次の日になり、ザイアスとマリッサは観光案内所へ、ラウルとノアとアメリアは街で聞き込みをすることにする。
ザイアスとマリッサが観光案内所で尋ねるといくつか教えてもらえた。職人の街と呼ばれるところでガラス細工を始めとしたさまざまな工芸品を製作しているらしい。今は、薔薇祭りの前後一ヶ月は色々卸す影響で休みとのこと。
職人見習いや観光客用の宿もあるとのことだが、現在は休業中らしい。
二人は教えてくれた人に礼を伝えて、観光案内所を出た。
「今は行っても意味なさそうだ。ノアたちとも合流してどうするか決めたい」
とりあえず二人は宿に戻った。
他三人も戻っていたようだった。
「観光客が多いお土産屋さんに行ってみたんだけど、今はお休みらしいねー」
「観光客案内所の人も言ってた、お祭りの前後一ヶ月はお休みって」
「一旦俺たちは帰省して、その後向かおうと思うがそれでいいか。
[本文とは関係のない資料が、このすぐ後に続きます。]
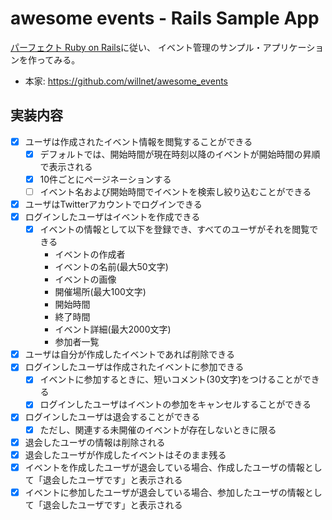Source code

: # awesome events - Rails Sample App

[パーフェクト Ruby on Rails](http://gihyo.jp/book/2014/978-4-7741-6516-5)に従い、
イベント管理のサンプル・アプリケーションを作ってみる。

* 本家: https://github.com/willnet/awesome_events


## 実装内容

- [x] ユーザは作成されたイベント情報を閲覧することができる
    - [x] デフォルトでは、開始時間が現在時刻以降のイベントが開始時間の昇順で表示される
    - [x] 10件ごとにページネーションする
    - [ ] イベント名および開始時間でイベントを検索し絞り込むことができる
- [x] ユーザはTwitterアカウントでログインできる
- [x] ログインしたユーザはイベントを作成できる
    - [x] イベントの情報として以下を登録でき、すべてのユーザがそれを閲覧できる
        * イベントの作成者
        * イベントの名前(最大50文字)
        * イベントの画像
        * 開催場所(最大100文字)
        * 開始時間
        * 終了時間
        * イベント詳細(最大2000文字)
        * 参加者一覧
- [x] ユーザは自分が作成したイベントであれば削除できる
- [x] ログインしたユーザは作成されたイベントに参加できる
    - [x] イベントに参加するときに、短いコメント(30文字)をつけることができる
    - [x] ログインしたユーザはイベントの参加をキャンセルすることができる
- [x] ログインしたユーザは退会することができる
    - [x] ただし、関連する未開催のイベントが存在しないときに限る
- [x] 退会したユーザの情報は削除される
- [x] 退会したユーザが作成したイベントはそのまま残る
- [x] イベントを作成したユーザが退会している場合、作成したユーザの情報として「退会したユーザです」と表示される
- [x] イベントに参加したユーザが退会している場合、参加したユーザの情報として「退会したユーザです」と表示される
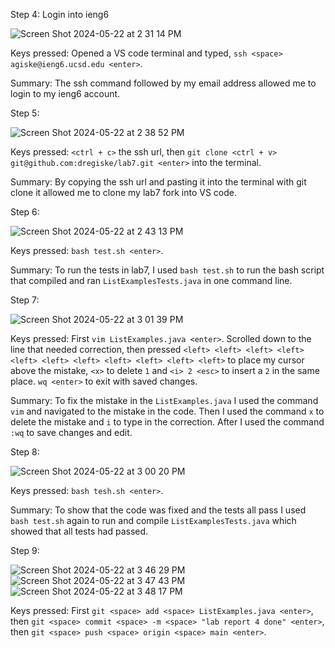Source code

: Step 4: Login into ieng6

![Screen Shot 2024-05-22 at 2 31 14 PM](https://github.com/dregiske/cse15l-lab-reports/assets/146780188/41cc762a-04b3-4c03-b149-ea728c40a4d4)

Keys pressed: Opened a VS code terminal and typed, `ssh <space> agiske@ieng6.ucsd.edu <enter>`.

Summary: The ssh command followed by my email address allowed me to login to my ieng6 account.

Step 5:

![Screen Shot 2024-05-22 at 2 38 52 PM](https://github.com/dregiske/cse15l-lab-reports/assets/146780188/a47961eb-23ca-4172-b7c1-9b3a6acd3141)

Keys pressed: `<ctrl + c>` the ssh url, then `git clone <ctrl + v> git@github.com:dregiske/lab7.git <enter>` into the terminal.

Summary: By copying the ssh url and pasting it into the terminal with git clone it allowed me to clone my lab7 fork into VS code.

Step 6:

![Screen Shot 2024-05-22 at 2 43 13 PM](https://github.com/dregiske/cse15l-lab-reports/assets/146780188/aedcccef-7684-4dfe-8101-3deed20c6ca4)

Keys pressed: `bash test.sh <enter>`.

Summary: To run the tests in lab7, I used `bash test.sh` to run the bash script that compiled and ran `ListExamplesTests.java` in one command line.

Step 7:

![Screen Shot 2024-05-22 at 3 01 39 PM](https://github.com/dregiske/cse15l-lab-reports/assets/146780188/e173ebdb-4f8b-4a4b-8d3e-966e982869a0)

Keys pressed: First `vim ListExamples.java <enter>`. Scrolled down to the line that needed correction, then pressed `<left> <left> <left> <left> <left> <left> <left> <left> <left> <left> <left>` to place my cursor above the mistake, `<x>` to delete `1` and `<i> 2 <esc>` to insert a `2` in the same place. `wq <enter>` to exit with saved changes.

Summary: To fix the mistake in the `ListExamples.java` I used the command `vim` and navigated to the mistake in the code. Then I used the command `x` to delete the mistake and `i` to type in the correction. After I used the command `:wq` to save changes and edit.

Step 8:

![Screen Shot 2024-05-22 at 3 00 20 PM](https://github.com/dregiske/cse15l-lab-reports/assets/146780188/05c09d67-ab77-4cde-a929-cdfec7c33249)

Keys pressed: `bash tesh.sh <enter>`.

Summary: To show that the code was fixed and the tests all pass I used `bash test.sh` again to run and compile `ListExamplesTests.java` which showed that all tests had passed.

Step 9:

![Screen Shot 2024-05-22 at 3 46 29 PM](https://github.com/dregiske/cse15l-lab-reports/assets/146780188/dfe4f118-22b5-4a3a-93c4-7d0ee242c298)
![Screen Shot 2024-05-22 at 3 47 43 PM](https://github.com/dregiske/cse15l-lab-reports/assets/146780188/0f240992-f185-4442-9320-4ef857e6f718)
![Screen Shot 2024-05-22 at 3 48 17 PM](https://github.com/dregiske/cse15l-lab-reports/assets/146780188/99963677-3241-4b3d-8aed-98fa4c35ddc5)

Keys pressed: First `git <space> add <space> ListExamples.java <enter>`, then `git <space> commit <space> -m <space> "lab report 4 done" <enter>`, then `git <space> push <space> origin <space> main <enter>`.
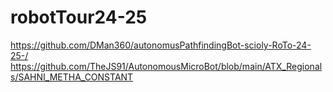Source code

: # robotTour24-25
https://github.com/DMan360/autonomusPathfindingBot-scioly-RoTo-24-25-/
https://github.com/TheJS91/AutonomousMicroBot/blob/main/ATX_Regionals/SAHNI_METHA_CONSTANT
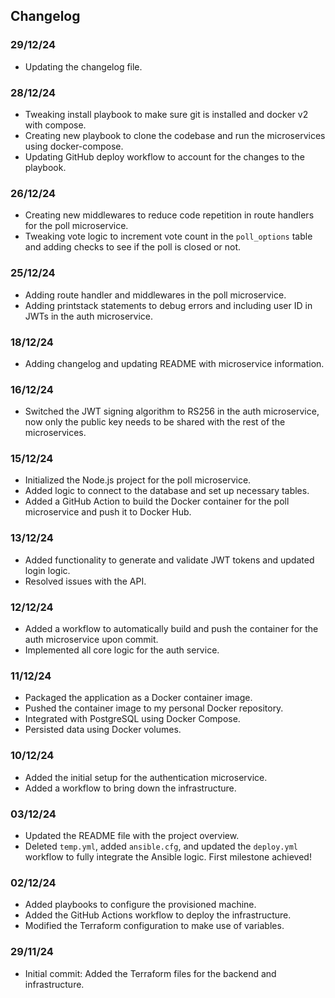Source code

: ## Changelog

### 29/12/24

- Updating the changelog file.

### 28/12/24

- Tweaking install playbook to make sure git is installed and docker v2 with compose.
- Creating new playbook to clone the codebase and run the microservices using docker-compose.
- Updating GitHub deploy workflow to account for the changes to the playbook.

### 26/12/24

- Creating new middlewares to reduce code repetition in route handlers for the poll microservice.
- Tweaking vote logic to increment vote count in the `poll_options` table and adding checks to see if the poll is closed or not.

### 25/12/24

- Adding route handler and middlewares in the poll microservice.
- Adding printstack statements to debug errors and including user ID in JWTs in the auth microservice.

### 18/12/24

- Adding changelog and updating README with microservice information.

### 16/12/24

- Switched the JWT signing algorithm to RS256 in the auth microservice, now only the public key needs to be shared with the rest of the microservices.

### 15/12/24

- Initialized the Node.js project for the poll microservice.
- Added logic to connect to the database and set up necessary tables.
- Added a GitHub Action to build the Docker container for the poll microservice and push it to Docker Hub.

### 13/12/24

- Added functionality to generate and validate JWT tokens and updated login logic.
- Resolved issues with the API.

### 12/12/24

- Added a workflow to automatically build and push the container for the auth microservice upon commit.
- Implemented all core logic for the auth service.

### 11/12/24

- Packaged the application as a Docker container image.
- Pushed the container image to my personal Docker repository.
- Integrated with PostgreSQL using Docker Compose.
- Persisted data using Docker volumes.

### 10/12/24

- Added the initial setup for the authentication microservice.
- Added a workflow to bring down the infrastructure.

### 03/12/24

- Updated the README file with the project overview.
- Deleted `temp.yml`, added `ansible.cfg`, and updated the `deploy.yml` workflow to fully integrate the Ansible logic. First milestone achieved!

### 02/12/24

- Added playbooks to configure the provisioned machine.
- Added the GitHub Actions workflow to deploy the infrastructure.
- Modified the Terraform configuration to make use of variables.

### 29/11/24

- Initial commit: Added the Terraform files for the backend and infrastructure.
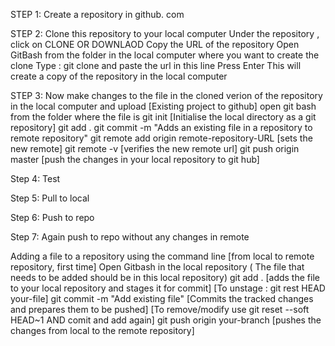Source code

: STEP 1: Create a repository in github. com

STEP 2: Clone this repository to your local computer
            Under the repository , click on CLONE OR DOWNLAOD
            Copy the URL of the repository
            Open GitBash from the folder in the local computer where you want to create the clone
            Type :  git clone and paste the url in this line 
            Press Enter
      This will create a copy of the repository in the local computer
      
STEP 3: Now make changes to the file in the cloned verion of the repository in the local computer and upload [Existing project to github]
            open git bash from the folder where the file is
            git init [Initialise the local directory as a git repository]
            git add .
            git commit -m "Adds an existing file in a repository to remote repository"
            git remote add origin remote-repository-URL [sets the new remote] 
            git remote -v  [verifies the new remote url]
            git push origin master [push the changes in your local repository to git hub]

Step 4: Test

Step 5: Pull to local

Step 6: Push to repo

Step 7: Again push to repo without any changes in remote









Adding a file to a repository using the command line [from local to remote repository, first time]
            Open Gitbash in the local repository ( The file that needs to be added should be in this local repository)
            git add . [adds the file to your local repository and stages it for commit] [To unstage : git rest HEAD your-file]
            git commit -m "Add existing file" [Commits the tracked changes and prepares them to be pushed] [To remove/modify use git reset --soft HEAD~1 AND comit and add again]
            git push origin your-branch [pushes the changes from local to the remote repository]
       

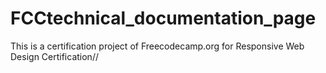 # FCCtechnical_documentation_page
This is a certification project of Freecodecamp.org for Responsive Web Design Certification//
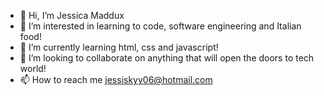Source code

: - 👋 Hi, I’m Jessica Maddux
- 👀 I’m interested in learning to code, software engineering and Italian food!
- 🌱 I’m currently learning html, css and javascript!
- 💞️ I’m looking to collaborate on anything that will open the doors to tech world!
- 📫 How to reach me jessiskyy06@hotmail.com

<!---
jessiskyy/jessiskyy is a ✨ special ✨ repository because its `README.md` (this file) appears on your GitHub profile.
You can click the Preview link to take a look at your changes.
--->
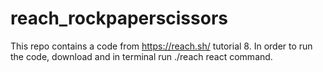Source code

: # reach_rockpaperscissors

This repo contains a code from https://reach.sh/ tutorial 8. In order to run the code, download and in terminal run ./reach react command. 
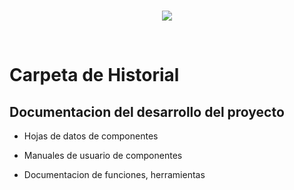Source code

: <br/>
<p align="center">
  <img src="https://avatars.githubusercontent.com/u/15304601?s=400&u=53c2fbf5ec6e6b020f7463eb38b9392ea9288c97&v=4">
</p>
<br/>

# Carpeta de Historial

## Documentacion del desarrollo del proyecto

* Hojas de datos de componentes

* Manuales de usuario de componentes

* Documentacion de funciones, herramientas
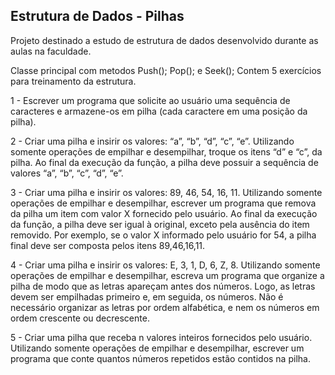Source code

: ## Estrutura de Dados - Pilhas

Projeto destinado a estudo de estrutura de dados desenvolvido durante as aulas na faculdade.

Classe principal com metodos Push(); Pop(); e Seek();
Contem 5 exercícios para treinamento da estrutura.


1 - Escrever um programa que solicite ao usuário uma sequência de caracteres e
armazene-os em pilha (cada caractere em uma posição da pilha).

2 - Criar uma pilha e insirir os valores: “a”, “b”, “d”, “c”, “e”. Utilizando
somente operações de empilhar e desempilhar, troque os itens
“d” e “c”, da pilha. Ao final da execução da função, a pilha deve possuir a sequência
de valores “a”, “b”, “c”, “d”, “e”.

3 - Criar uma pilha e insirir os valores: 89, 46, 54, 16, 11. Utilizando
somente operações de empilhar e desempilhar, escrever um programa que remova da pilha um
item com valor X fornecido pelo usuário. Ao final da execução da função, a pilha deve
ser igual à original, exceto pela ausência do item removido. Por exemplo, se o valor X
informado pelo usuário for 54, a pilha final deve ser composta pelos itens 89,46,16,11.

4 - Criar uma pilha e insirir os valores: E, 3, 1, D, 6, Z, 8. Utilizando
somente operações de empilhar e desempilhar, escreva um programa que organize a pilha
de modo que as letras apareçam antes dos números. Logo, as letras devem ser empilhadas
primeiro e, em seguida, os números. Não é necessário organizar as letras por ordem
alfabética, e nem os números em ordem crescente ou decrescente.

5 - Criar uma pilha que receba n valores inteiros fornecidos pelo usuário.
Utilizando somente operações de empilhar e desempilhar, escrever um programa que conte
quantos números repetidos estão contidos na pilha.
アメリアとマリッサは、俺がアメリアの家まで送る」
「そしたらさ、明後日戻るでもいい?アルもいるから」
「ここからリッシェは近いから構わない」
話はまとまり、明日ザイアスに連れられる形でアメリアとマリッサはリッシェに戻ることになった。
明日になり、鉄道に乗るために駅へ向かう。ラウルとノアも見送りに来ている。三人は鉄道に乗ってリッシェへと向かう。二時間ほどで到着し、アメリアの家へと向かう。
「俺の使用人にも声をかけておくから、何かあればすぐに伝えてほしい」
「ありがとう」
ザイアスとは家の前で別れ、アメリアとマリッサが家の中に入るのを見届け、再度サルザールトへ戻った。
事前にラウルがアルベールトのところへ向かい、事情を話していたため、四人で船でレヴォントレットに戻ることになった。